Palm Trees....they're so...._cheery_. I have 2 10 foot queen palms in my front yard that I really don't even like, right next to the big pretty oak tree, but they aren't getting dug up before Halloween so I need some ideas on decorating them to make them creepier or disguise them, without killing or destroying them. Something aside from just throwing some gauze or something over them.


----------



## ptnfl (Sep 16, 2005)

Usually just hang ghosts and monsters on mine with tombstones and body parts right under them


----------



## ravenworks69 (Sep 27, 2009)

*how to make palm trees creepier*

My first idea would be to wrap them in orange and purple lights. Depending on ho far apart they are, you could make a spider web between them with a egg sack and a few cocooned "victims".

Marc V.


----------



## Wolfbeard (Sep 22, 2008)

Definitely use creepy lighting on them. You might also want to make a wire framed "Vine Monster." I can envision vines wrapped around the trunk of both of the palm trees, but one has a vaguely humanoid monster shape. One "arm can be around the tree and a skeleton, while the other "arm" is reaching out toward the people walking by.
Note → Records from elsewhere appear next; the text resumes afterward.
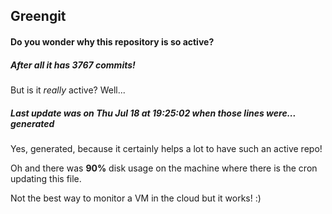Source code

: ## Greengit

#### Do you wonder why this repository is so active?

##### After all it has 3767 commits!

But is it *really* active? Well...

##### Last update was on Thu Jul 18 at 19:25:02 when those lines were... generated

Yes, generated, because it certainly helps a lot to have such an active repo!

Oh and there was **90%** disk usage on the machine
where there is the cron updating this file.

Not the best way to monitor a VM in the cloud but it works! :)
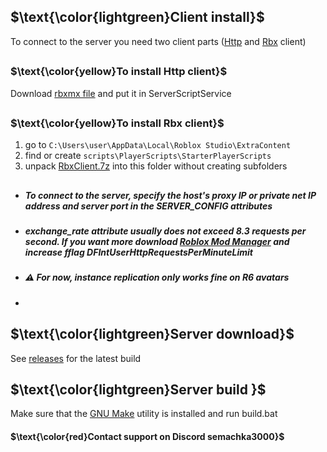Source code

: ## $\text{\color{lightgreen}Client install}$
To connect to the server you need two client parts ([Http](https://github.com/semachkin/HttpRobloxServer/tree/master?tab=readme-ov-file#textcoloryellowto-install-http-client) and [Rbx](https://github.com/semachkin/HttpRobloxServer/tree/master?tab=readme-ov-file#textcoloryellowto-install-rbx-client) client)
##
### $\text{\color{yellow}To install Http client}$
Download [rbxmx file](https://github.com/semachkin/HttpRobloxServer/releases/download/HttpClient/httpclient.rbxmx) and put it in ServerScriptService
##
### $\text{\color{yellow}To install Rbx client}$
1. go to `C:\Users\user\AppData\Local\Roblox Studio\ExtraContent`
2. find or create `scripts\PlayerScripts\StarterPlayerScripts`
3. unpack [RbxClient.7z](https://github.com/semachkin/HttpRobloxServer/releases/download/RbxClient/RbxClient.7z) into this folder without creating subfolders

##
 - ##### To connect to the server, specify the host's proxy IP or private net IP address and server port in the SERVER_CONFIG attributes
 - ##### exchange_rate attribute usually does not exceed 8.3 requests per second. If you want more download [Roblox Mod Manager](https://github.com/MaximumADHD/Roblox-Studio-Mod-Manager) and increase fflag DFIntUserHttpRequestsPerMinuteLimit
- ##### ⚠️ For now, instance replication only works fine on R6 avatars
- 
## $\text{\color{lightgreen}Server download}$
See [releases](https://github.com/semachkin/HttpRobloxServer/releases/tag/Server) for the latest build

## $\text{\color{lightgreen}Server build }$
Make sure that the [GNU Make](https://www.gnu.org/software/make/) utility is installed and run build.bat

#### $\text{\color{red}Contact support on Discord semachka3000}$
Here are some images for inspiration. We don't have any palm trees in CT, but I think it would provide a creepy yet believable scene for you.
















Eric


----------



## wensteve (Apr 9, 2012)

I'm not sure how big they are around (I'm from Canada and have never actually seen a palm tree lol) but what if you bought one of those cement tubes like in the first picture and cut it in half from top to bottom. Then you could make a creepy tree using monster mud and wrap the two pieces around your existing tree. I'm not sure how you could make the top of it but you could add lights to the inside of the tubes so it glows.


----------



## tarapotamus (Sep 2, 2013)

oo I like the cement tube idea...I think they make a cement tube big enough to go around it, that's a def possibility! and maybe build some arms into it like Wolfbeard said...thanks! keep the ideas coming!


----------



## Excogitate (Sep 1, 2013)

Up lighting! I will do wonders play with colors!


----------